Substituting Expression (3) into Expression (5) yields Expression (6) representing the corrected luminances Rcomp, Gcomp, and Bcomp of the first LEDs 1a in RGB colors. As given by Expression (6), the corrected luminances Rcomp, Gcomp, and Bcomp of the first LEDs 1a in RGB colors become equal to the initial luminances R0, G0, and B0 of the first LEDs 1a in RGB colors.

$\begin{array}{cc}\begin{array}{c}\mathrm{Rcomp}=R0\\ \mathrm{Gcomp}=G0\\ \mathrm{Bcomp}=B0\end{array}\}& \left(6\right)\end{array}$

<Conclusion of Second Preferred Embodiment>

Although the initial luminances are low, the second preferred embodiment has an advantage in the constant luminances before and after the correction. The luminances of the first LEDs 1a can be corrected by changing the duty ratio of the pulse width as in the first preferred embodiment.
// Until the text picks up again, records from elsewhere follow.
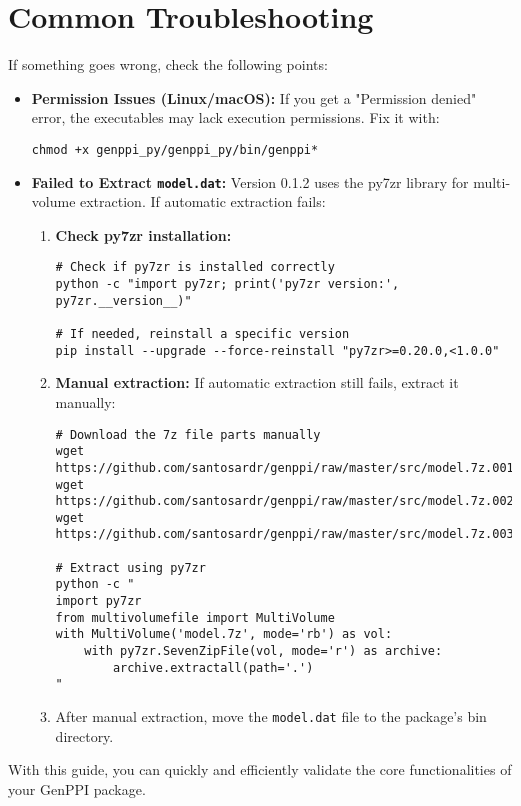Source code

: \documentclass[11pt, a4paper]{article}
\begin{document}
\section{Common Troubleshooting}
If something goes wrong, check the following points:
\begin{itemize}
    \item \textbf{Permission Issues (Linux/macOS):} If you get a "Permission denied" error, the executables may lack execution permissions. Fix it with:
    \begin{lstlisting}[style=bashstyle]
chmod +x genppi_py/genppi_py/bin/genppi*
    \end{lstlisting}
    
    \item \textbf{Failed to Extract \texttt{model.dat}:} Version 0.1.2 uses the py7zr library for multi-volume extraction. If automatic extraction fails:
    \begin{enumerate}
        \item \textbf{Check py7zr installation:}
        \begin{lstlisting}[style=bashstyle]
# Check if py7zr is installed correctly
python -c "import py7zr; print('py7zr version:', py7zr.__version__)"

# If needed, reinstall a specific version
pip install --upgrade --force-reinstall "py7zr>=0.20.0,<1.0.0"
        \end{lstlisting}
        
        \item \textbf{Manual extraction:} If automatic extraction still fails, extract it manually:
        \begin{lstlisting}[style=bashstyle]
# Download the 7z file parts manually
wget https://github.com/santosardr/genppi/raw/master/src/model.7z.001
wget https://github.com/santosardr/genppi/raw/master/src/model.7z.002
wget https://github.com/santosardr/genppi/raw/master/src/model.7z.003

# Extract using py7zr
python -c "
import py7zr
from multivolumefile import MultiVolume
with MultiVolume('model.7z', mode='rb') as vol:
    with py7zr.SevenZipFile(vol, mode='r') as archive:
        archive.extractall(path='.')
"
        \end{lstlisting}
        
        \item After manual extraction, move the \texttt{model.dat} file to the package's bin directory.
    \end{enumerate}
\end{itemize}

With this guide, you can quickly and efficiently validate the core functionalities of your GenPPI package.
\end{document}
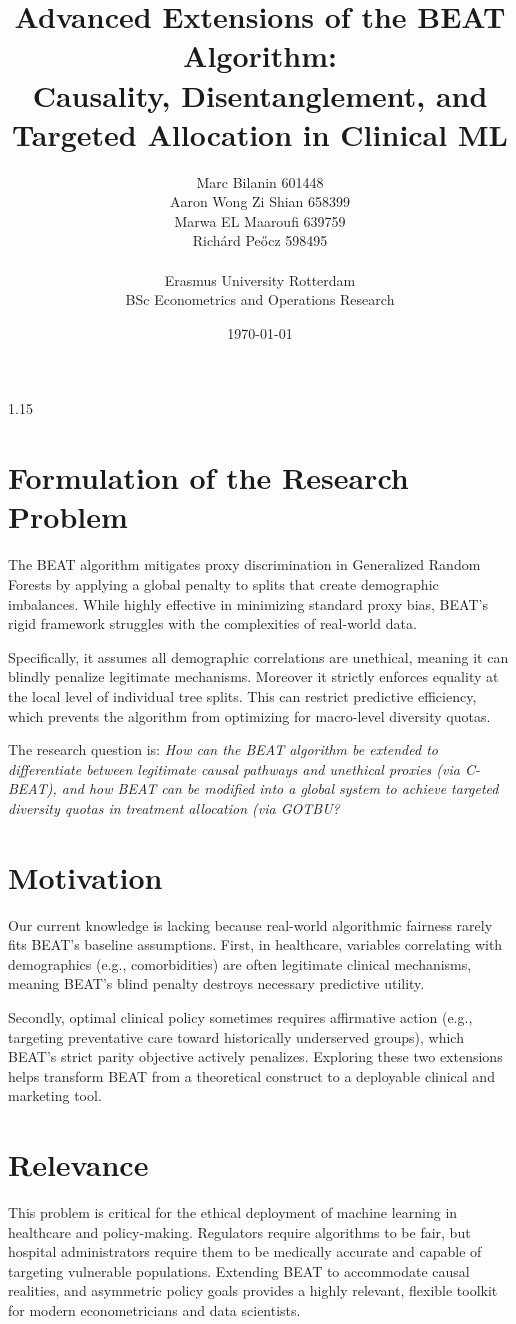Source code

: \documentclass[11pt, a4paper]{article}
\title{\textbf{Advanced Extensions of the BEAT Algorithm: \\ Causality, Disentanglement, and Targeted Allocation in Clinical ML}}
\author{Marc Bilanin 601448 \\ Aaron Wong Zi Shian 658399 \\ Marwa EL Maaroufi 639759\\ Richárd Peőcz 598495 \\\\ Erasmus University Rotterdam \\ BSc Econometrics and Operations Research}
\date{\today}
\begin{document}
\begin{spacing}{1.15}
\maketitle

\section{Formulation of the Research Problem}
The BEAT algorithm \cite{ascarza2022eliminating} mitigates proxy discrimination in Generalized Random Forests by applying a global penalty to splits that create demographic imbalances. While highly effective in minimizing standard proxy bias, BEAT's rigid framework struggles with the complexities of real-world data. 

Specifically, it assumes all demographic correlations are unethical, meaning it can blindly penalize legitimate mechanisms. Moreover it strictly enforces equality at the local level of individual tree splits. This can restrict predictive efficiency, which prevents the algorithm from optimizing for macro-level diversity quotas. 

The research question is: \textit{How can the BEAT algorithm be extended to differentiate between legitimate causal pathways and unethical proxies (via C-BEAT), and how BEAT can be modified into a global system to achieve targeted diversity quotas in treatment allocation (via GOTBU?}

\section{Motivation}
Our current knowledge is lacking because real-world algorithmic fairness rarely fits BEAT's baseline assumptions. First, in healthcare, variables correlating with demographics (e.g., comorbidities) are often legitimate clinical mechanisms, meaning BEAT's blind penalty destroys necessary predictive utility. 

Secondly, optimal clinical policy sometimes requires affirmative action (e.g., targeting preventative care toward historically underserved groups), which BEAT's strict parity objective actively penalizes. Exploring these two extensions helps transform BEAT from a theoretical construct to a deployable clinical and marketing tool.

\section{Relevance}
This problem is critical for the ethical deployment of machine learning in healthcare and policy-making. Regulators require algorithms to be fair, but hospital administrators require them to be medically accurate and capable of targeting vulnerable populations. Extending BEAT to accommodate causal realities, and asymmetric policy goals provides a highly relevant, flexible toolkit for modern econometricians and data scientists.



\end{spacing}
\end{document}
As described above, the luminances of the first LEDs 1a that have undergone the luminance decrease are corrected to be equal to the initial luminance, so that the luminances of all of the first LEDs 1a can be adjusted to be equal to the initial luminance. Even if the luminances of the first LEDs 1a decrease over time, the luminance of the first LED display 1 can be kept constant.

The above-mentioned control for keeping the luminances constant may be applied to the configuration capable of providing a multiscreen display through the use of a plurality of LED panels such that the luminances of the individual LED panels can be kept constant. The luminance of the multiscreen as a whole can be kept constant as in the above description accordingly.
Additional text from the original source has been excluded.